Elimination of types for conveyor system components?

Can someone please tell me what the rationale for eliminating conveyor types, control point types, transfer types, and photoeye types in FlexSim 21 is? I use every one of those every day, and not having them will make modeling large distribution centers much more tedious and - even more importantly - a lot more error-prone. This seems like a major step back to the (lack of) functionality of FlexSim 7.

Yes, I realize that I can use (e.g.) functions to get back *some* of the functionality (and no, "Edit selected / copy from highlighted" is not the same) but it still requires several extra clicks for each and every object.

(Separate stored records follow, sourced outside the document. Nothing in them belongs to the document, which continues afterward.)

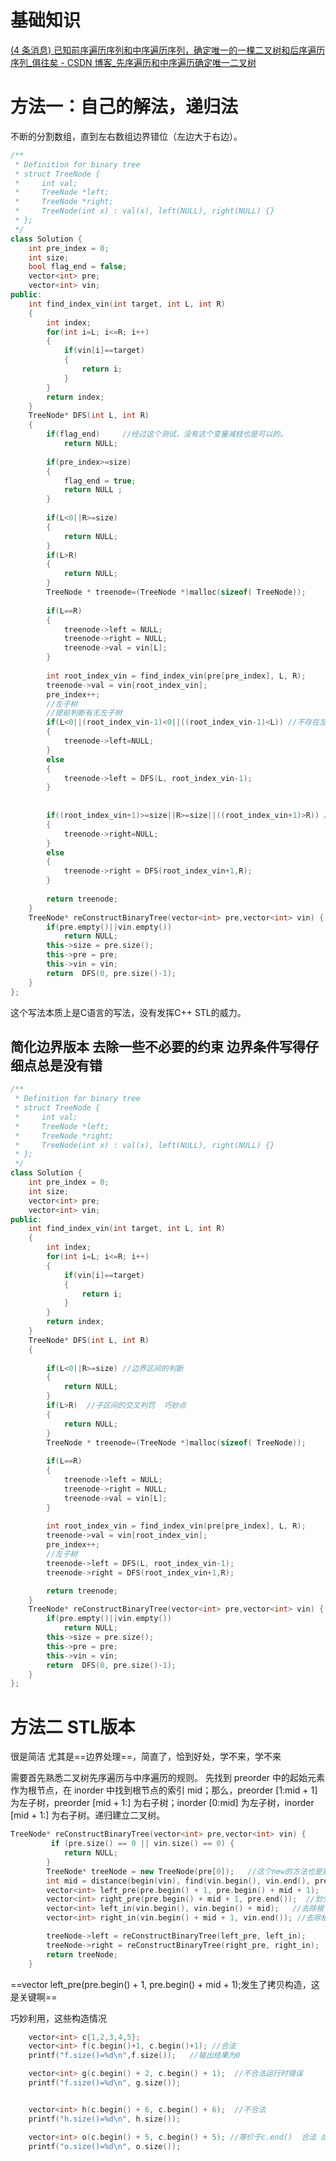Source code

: # 基础知识

[(4 条消息) 已知前序遍历序列和中序遍历序列，确定唯一的一棵二叉树和后序遍历序列\_俱往矣 - CSDN 博客\_先序遍历和中序遍历确定唯一二叉树](https://blog.csdn.net/Gakki_wpt/article/details/92805382)

# 方法一：自己的解法，递归法   

不断的分割数组，直到左右数组边界错位（左边大于右边）。

```c++
/**
 * Definition for binary tree
 * struct TreeNode {
 *     int val;
 *     TreeNode *left;
 *     TreeNode *right;
 *     TreeNode(int x) : val(x), left(NULL), right(NULL) {}
 * };
 */
class Solution {
    int pre_index = 0;
    int size;
    bool flag_end = false;
    vector<int> pre;
    vector<int> vin;
public:
    int find_index_vin(int target, int L, int R)
    {
        int index;
        for(int i=L; i<=R; i++)
        {
            if(vin[i]==target)
            {
                return i;
            }
        }
        return index;
    }
    TreeNode* DFS(int L, int R)
    {
        if(flag_end)     //经过这个测试，没有这个变量减枝也是可以的。
            return NULL;
        
        if(pre_index>=size) 
        {
            flag_end = true; 
            return NULL ;
        }
          
        if(L<0||R>=size)
        {
            return NULL;
        }
        if(L>R)
        {
            return NULL;
        }
        TreeNode * treenode=(TreeNode *)malloc(sizeof( TreeNode));   
        
        if(L==R)
        {
            treenode->left = NULL;
            treenode->right = NULL;
            treenode->val = vin[L];
        }
        
        int root_index_vin = find_index_vin(pre[pre_index], L, R);
        treenode->val = vin[root_index_vin];
        pre_index++;
        //左子树
        //提前判断有无左子树
        if(L<0||(root_index_vin-1)<0||((root_index_vin-1)<L)) //不存在左子树
        {
            treenode->left=NULL;
        }
        else
        {
            treenode->left = DFS(L, root_index_vin-1);
        }
        
        
        if((root_index_vin+1)>=size||R>=size||((root_index_vin+1)>R)) //不存在右子树
        {
            treenode->right=NULL;
        }
        else
        {
            treenode->right = DFS(root_index_vin+1,R);
        }
        
        return treenode;
    }
    TreeNode* reConstructBinaryTree(vector<int> pre,vector<int> vin) {
        if(pre.empty()||vin.empty())
            return NULL;
        this->size = pre.size();
        this->pre = pre;
        this->vin = vin;
        return  DFS(0, pre.size()-1);
    }
};
```

这个写法本质上是C语言的写法，没有发挥C++ STL的威力。

## 简化边界版本   去除一些不必要的约束   边界条件写得仔细点总是没有错

```c++
/**
 * Definition for binary tree
 * struct TreeNode {
 *     int val;
 *     TreeNode *left;
 *     TreeNode *right;
 *     TreeNode(int x) : val(x), left(NULL), right(NULL) {}
 * };
 */
class Solution {
    int pre_index = 0;
    int size;
    vector<int> pre;
    vector<int> vin;
public:
    int find_index_vin(int target, int L, int R)
    {
        int index;
        for(int i=L; i<=R; i++)
        {
            if(vin[i]==target)
            {
                return i;
            }
        }
        return index;
    }
    TreeNode* DFS(int L, int R)
    {
           
        if(L<0||R>=size) //边界区间的判断
        {
            return NULL;
        }
        if(L>R)  //子区间的交叉判罚  巧妙点
        {
            return NULL;
        }
        TreeNode * treenode=(TreeNode *)malloc(sizeof( TreeNode));   
        
        if(L==R)
        {
            treenode->left = NULL;
            treenode->right = NULL;
            treenode->val = vin[L];
        }
        
        int root_index_vin = find_index_vin(pre[pre_index], L, R);
        treenode->val = vin[root_index_vin];
        pre_index++;
        //左子树
        treenode->left = DFS(L, root_index_vin-1);
        treenode->right = DFS(root_index_vin+1,R);

        return treenode;
    }
    TreeNode* reConstructBinaryTree(vector<int> pre,vector<int> vin) {
        if(pre.empty()||vin.empty())
            return NULL;
        this->size = pre.size();
        this->pre = pre;
        this->vin = vin;
        return  DFS(0, pre.size()-1);
    }
};
```



# 方法二  STL版本                                                                                                                                                                                                                                                                                                                                                                                                                                                                  

很是简洁  尤其是==边界处理==，简直了，恰到好处，学不来，学不来

需要首先熟悉二叉树先序遍历与中序遍历的规则。 先找到 preorder 中的起始元素作为根节点，在 inorder 中找到根节点的索引 mid；那么，preorder [1:mid + 1] 为左子树，preorder [mid + 1:] 为右子树；inorder [0:mid] 为左子树，inorder [mid + 1:] 为右子树。递归建立二叉树。

```c++
TreeNode* reConstructBinaryTree(vector<int> pre,vector<int> vin) {
         if (pre.size() == 0 || vin.size() == 0) {
            return NULL;                                
        }
        TreeNode* treeNode = new TreeNode(pre[0]);   //这个new的方法也是需要学习的
        int mid = distance(begin(vin), find(vin.begin(), vin.end(), pre[0])); //mid是inorder数组中的根节点坐标 mid+1是包括根节点在内的元素个数 
        vector<int> left_pre(pre.begin() + 1, pre.begin() + mid + 1);   //这个构造函数输入的可能是左开右闭区间[ )  需要测试，经过测试确实如此。   去除根节点的左子树的全部内容 发生了拷贝构造
        vector<int> right_pre(pre.begin() + mid + 1, pre.end());  //划分集合  后半部分  右子树
        vector<int> left_in(vin.begin(), vin.begin() + mid);   //去除根节点 根节点左侧  
        vector<int> right_in(vin.begin() + mid + 1, vin.end()); //去除根节点  根节点右侧

        treeNode->left = reConstructBinaryTree(left_pre, left_in); 
        treeNode->right = reConstructBinaryTree(right_pre, right_in);
        return treeNode;
    }
```

==vector<int> left_pre(pre.begin() + 1, pre.begin() + mid + 1);发生了拷贝构造，这是关键啊==

巧妙利用，这些构造情况

```c++
	vector<int> c{1,2,3,4,5};
    vector<int> f(c.begin()+1, c.begin()+1); //合法
	printf("f.size()=%d\n",f.size());   //输出结果为0

	vector<int> g(c.begin() + 2, c.begin() + 1);  //不合法运行时错误
	printf("f.size()=%d\n", g.size());


	vector<int> h(c.begin() + 6, c.begin() + 6);  //不合法
	printf("h.size()=%d\n", h.size());

	vector<int> o(c.begin() + 5, c.begin() + 5); //等价于c.end()  合法 成功创建
	printf("o.size()=%d\n", o.size());
```

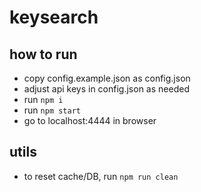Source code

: # keysearch

## how to run
 - copy config.example.json as config.json
 - adjust api keys in config.json as needed
 - run ```npm i```
 - run ```npm start```
 - go to localhost:4444 in browser
 
## utils

-  to reset cache/DB, run ```npm run clean```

Also, I suspect that many of my existing models will not run in FlexSim 21 because I frequently use custom trigger logic by type.

I was in the process of setting up set of conveyor types for my company's conveyor designers to use for rapid design and animation (instead of AutoCAD and 3dsMax). (read: more licenses.) Without types, I can't make this work easily enough to be worth it.

I will not be upgrading to FlexSim 21. I am absolutely stunned at this change and extremely frustrated.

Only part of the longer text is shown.